I'm taking the kids to see the White House and need some suggestions on family-oriented campgrounds closest to Washington DC to stay.  I'd like a place with cabins or trailer rentals. Any suggestions??
Cindy


----------



## turnipbwc (Jul 12, 2005)

Where to camp near Washington, DC?

www.capitolkoa.com/


----------



## Cindy Hendricks (Jul 12, 2005)

Where to camp near Washington, DC?

Thanks turnip42, I'll check it out.


----------



## turnipbwc (Jul 12, 2005)

Where to camp near Washington, DC?

No problem....use google and type in "washington dc campgrounds",  should get more results.
I'll be ready when you pick me up.   :laugh: 
turnip42


----------



## Cindy Hendricks (Jul 13, 2005)

Where to camp near Washington, DC?

Thanks Turnip42.  
Cindy


----------



## Kirk (Jul 14, 2005)

Where to camp near Washington, DC?

Try staying at (http://www.nvrpa.org/pohickcamp.html#pohickfamily) Pohick Regional Park. 

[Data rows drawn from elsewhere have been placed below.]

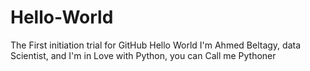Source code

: # Hello-World
The First initiation trial for GitHub
Hello World
I'm Ahmed Beltagy, data Scientist, and I'm in Love with Python, you can Call me Pythoner
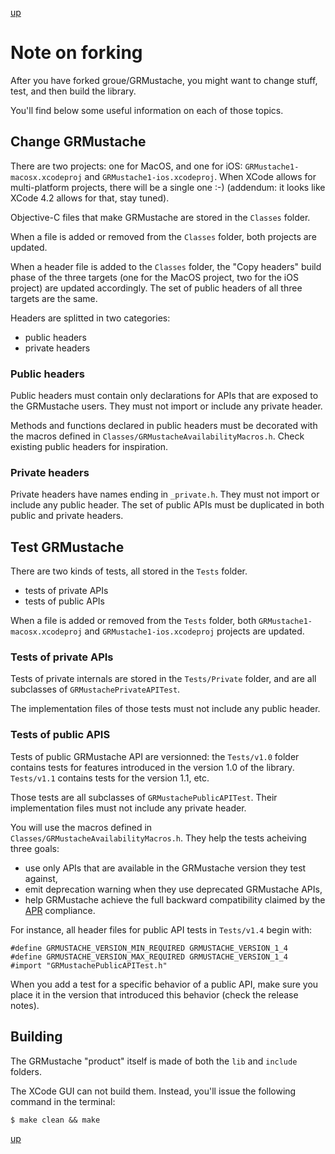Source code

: [up](../README.md)

# Note on forking

After you have forked groue/GRMustache, you might want to change stuff, test, and then build the library.

You'll find below some useful information on each of those topics.

## Change GRMustache

There are two projects: one for MacOS, and one for iOS: `GRMustache1-macosx.xcodeproj` and `GRMustache1-ios.xcodeproj`. When XCode allows for multi-platform projects, there will be a single one :-) (addendum: it looks like XCode 4.2 allows for that, stay tuned).

Objective-C files that make GRMustache are stored in the `Classes` folder.

When a file is added or removed from the `Classes` folder, both projects are updated.

When a header file is added to the `Classes` folder, the "Copy headers" build phase of the three targets (one for the MacOS project, two for the iOS project) are updated accordingly. The set of public headers of all three targets are the same.

Headers are splitted in two categories:

- public headers
- private headers

### Public headers

Public headers must contain only declarations for APIs that are exposed to the GRMustache users. They must not import or include any private header.

Methods and functions declared in public headers must be decorated with the macros defined in `Classes/GRMustacheAvailabilityMacros.h`. Check existing public headers for inspiration.

### Private headers

Private headers have names ending in `_private.h`. They must not import or include any public header. The set of public APIs must be duplicated in both public and private headers.

## Test GRMustache

There are two kinds of tests, all stored in the `Tests` folder.

- tests of private APIs
- tests of public APIs

When a file is added or removed from the `Tests` folder, both `GRMustache1-macosx.xcodeproj` and `GRMustache1-ios.xcodeproj` projects are updated.

### Tests of private APIs

Tests of private internals are stored in the `Tests/Private` folder, and are all subclasses of `GRMustachePrivateAPITest`.

The implementation files of those tests must not include any public header.

### Tests of public APIS

Tests of public GRMustache API are versionned: the `Tests/v1.0` folder contains tests for features introduced in the version 1.0 of the library. `Tests/v1.1` contains tests for the version 1.1, etc.

Those tests are all subclasses of `GRMustachePublicAPITest`. Their implementation files must not include any private header.

You will use the macros defined in `Classes/GRMustacheAvailabilityMacros.h`. They help the tests acheiving three goals:

- use only APIs that are available in the GRMustache version they test against,
- emit deprecation warning when they use deprecated GRMustache APIs,
- help GRMustache achieve the full backward compatibility claimed by the [APR](http://apr.apache.org/versioning.html) compliance.

For instance, all header files for public API tests in `Tests/v1.4` begin with:

    #define GRMUSTACHE_VERSION_MIN_REQUIRED GRMUSTACHE_VERSION_1_4
    #define GRMUSTACHE_VERSION_MAX_REQUIRED GRMUSTACHE_VERSION_1_4
    #import "GRMustachePublicAPITest.h"

When you add a test for a specific behavior of a public API, make sure you place it in the version that introduced this behavior (check the release notes).

## Building

The GRMustache "product" itself is made of both the `lib` and `include` folders.

The XCode GUI can not build them. Instead, you'll issue the following command in the terminal:

    $ make clean && make

[up](../README.md)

We stayed there two years ago and it was great. And it is located just 15 min. from the last stop on the Metro Trains so it is very easy to get into the city.


----------



## DL Rupper (Jul 20, 2005)

Where to camp near Washington, DC?

Check out Cherry Hill Park, Md. Its in the TrailerLife Campground Directory. It is right on the busline to the Subway which takes you right to the Capitol sights.


----------



## janicenlarry (Jul 20, 2005)

Where to camp near Washington, DC?

Semper Fi is right on.  Cherry Hill has everything, especially location and convenience


----------



## Cindy Hendricks (Jul 20, 2005)

Where to camp near Washington, DC?

Thank you for your help and guidance.  I did contact Cherry Hill but they were all booked for the dates I needed.  I found a great deal on a 3 story cottage about 45 minutes from the Capital.  It's almost too good to be true.  I'll let you know how it went when I return on August 1st.  
Cindy


----------